*** Source material Section Begins ***

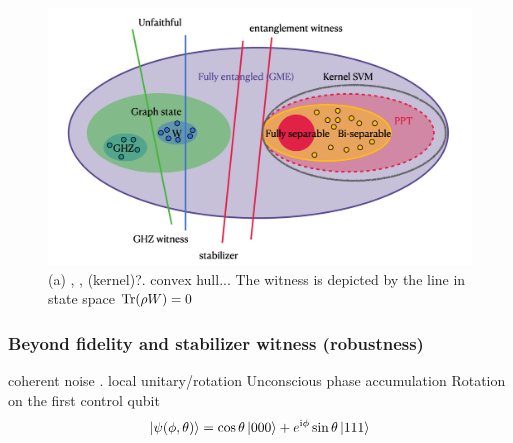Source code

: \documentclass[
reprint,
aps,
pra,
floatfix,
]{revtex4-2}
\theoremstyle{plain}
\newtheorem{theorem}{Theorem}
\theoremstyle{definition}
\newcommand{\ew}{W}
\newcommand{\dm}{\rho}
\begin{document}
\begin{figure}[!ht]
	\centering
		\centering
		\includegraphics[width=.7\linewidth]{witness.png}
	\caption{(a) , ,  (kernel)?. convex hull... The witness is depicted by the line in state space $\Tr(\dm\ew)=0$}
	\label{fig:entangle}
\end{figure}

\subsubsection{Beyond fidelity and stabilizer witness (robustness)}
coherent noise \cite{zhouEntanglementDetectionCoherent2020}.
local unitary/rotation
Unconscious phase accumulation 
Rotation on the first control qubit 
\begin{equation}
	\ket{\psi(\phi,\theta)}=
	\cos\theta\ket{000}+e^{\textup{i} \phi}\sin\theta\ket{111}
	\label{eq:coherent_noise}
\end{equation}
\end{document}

*** Source material Section Ends ***

* _What is required_
The word "witness" occurs on some lines of the data. Give the number of those lines only.

* _Result of this task_
3